25 November 2015

What happened to Osborne fixing the roof while the sun is shining?

By

George Osborne is the first trillion pound chancellor. I have been watching Budgets for longer than is healthy and I don’t think I have ever heard a chancellor use the number “a trillion pounds” and certainly not in a good way.

Yet in the autumn statement he used it twice, or even three times. He committed to “£4 trillion of spending” over the next five years; “half a trillion pounds” for the NHS; and his forecasts show that by 2020 he will be spending £821 billion, well on the way to the magic trillion number.

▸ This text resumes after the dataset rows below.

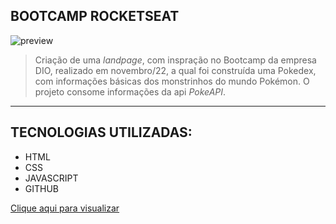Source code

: ## BOOTCAMP ROCKETSEAT

![preview](imgs/bootcamp-dio.png)

> Criação de uma _landpage_, com inspração no Bootcamp da empresa DIO, realizado em novembro/22, a qual foi construída uma Pokedex, com informações básicas dos monstrinhos do mundo Pokémon.
> O projeto consome informações da api _PokeAPI_.

---

## TECNOLOGIAS UTILIZADAS:

-  HTML
-  CSS
-  JAVASCRIPT
-  GITHUB

[Clique aqui para visualizar](https://raffaelmiguell.github.io/08---PROJETO-POKEDEX/)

Rhetoric and positioning are important because chancellors are politicians first and financiers second. When put alongside his ostentatious scrapping of a prior plan to trim tax credits – which only three weeks ago supposedly triggered a constitutional crisis when the House of Lords blocked it, Mr Osborne’s message is clear: austerity is over. Finished. Done.

After surprisingly winning the Labour leadership in the summer, Jeremy Corbyn has scored another victory. His anti-austerity agenda has apparently been adopted by the Conservative party.

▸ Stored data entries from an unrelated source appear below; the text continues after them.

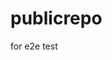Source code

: # publicrepo
for e2e test

















































































































































































































































































































































































































































































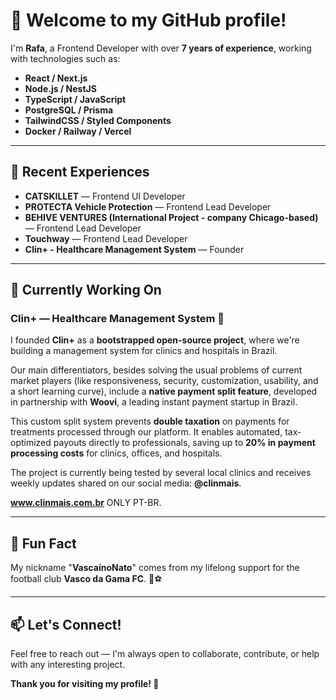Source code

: # 👋 Welcome to my GitHub profile!

I'm **Rafa**, a Frontend Developer with over **7 years of experience**, working with technologies such as:

- **React / Next.js**
- **Node.js / NestJS**
- **TypeScript / JavaScript**
- **PostgreSQL / Prisma**
- **TailwindCSS / Styled Components**
- **Docker / Railway / Vercel**

---

## 🚀 Recent Experiences

- **CATSKILLET** — Frontend UI Developer  
- **PROTECTA Vehicle Protection** — Frontend Lead Developer  
- **BEHIVE VENTURES (International Project - company Chicago-based)** — Frontend Lead Developer  
- **Touchway** — Frontend Lead Developer  
- **Clin+ - Healthcare Management System** — Founder

---

## 🔭 Currently Working On

### **Clin+ — Healthcare Management System** 💚

I founded **Clin+** as a **bootstrapped open-source project**, where we're building a management system for clinics and hospitals in Brazil.

Our main differentiators, besides solving the usual problems of current market players (like responsiveness, security, customization, usability, and a short learning curve), include a **native payment split feature**, developed in partnership with **Woovi**, a leading instant payment startup in Brazil.

This custom split system prevents **double taxation** on payments for treatments processed through our platform. It enables automated, tax-optimized payouts directly to professionals, saving up to **20% in payment processing costs** for clinics, offices, and hospitals.

The project is currently being tested by several local clinics and receives weekly updates shared on our social media: **@clinmais**.

**www.clinmais.com.br** ONLY PT-BR.

---

## 🎯 Fun Fact

My nickname "**VascaínoNato**" comes from my lifelong support for the football club **Vasco da Gama FC**. 💢⚽

---

## 📫 Let's Connect!

Feel free to reach out — I'm always open to collaborate, contribute, or help with any interesting project.

**Thank you for visiting my profile! 🚀**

Should everybody be breathing a sigh of relief? Will the junior doctors get a bung to stop them going on strike? Perhaps. The Labour party might rejoice that its message is getting through to the chancellor, but it is hard to know what the point of them is these days.

True capitalists, based offshore, remain out of the Treasury’s reach. But the common or garden home grown variety – who used to be called wealth creators – are now struggling with possibly the most punitive tax regime in British history, on dividends, capital gains, income, hiring people (a new 0.5% levy on payrolls called the Apprentice Levy, raising £3bn a year), investing in new machinery and equipment, second homes, you name it.

By coincidence I had lunch with two entrepreneurs as the chancellor spoke and both them blurted out: “He has bottled it.”

What could go wrong? Very little at the moment. The sun is shining on the economy and if the roof is not exactly fixed, it has been patched up. The risks are being piled up for 2018 onwards. The accompanying forecasts published by the Office for Budget Responsibility yesterday showed that the perennial output gap will have closed by then. In other words, the economy will be going full pelt, running at full capacity.

It is only that bullish forecast which allows the chancellor to claim future revenues will come rolling in. Yet the risk is that in an economy running hot, inflation picks up suddenly and interest rates rise too. But by then the trillion pound man should have moved next door, into Number Ten, or should that be No. 1,000,000,000,000.

George Trefgarne is founder of Boscobel & Partners, a communications firm.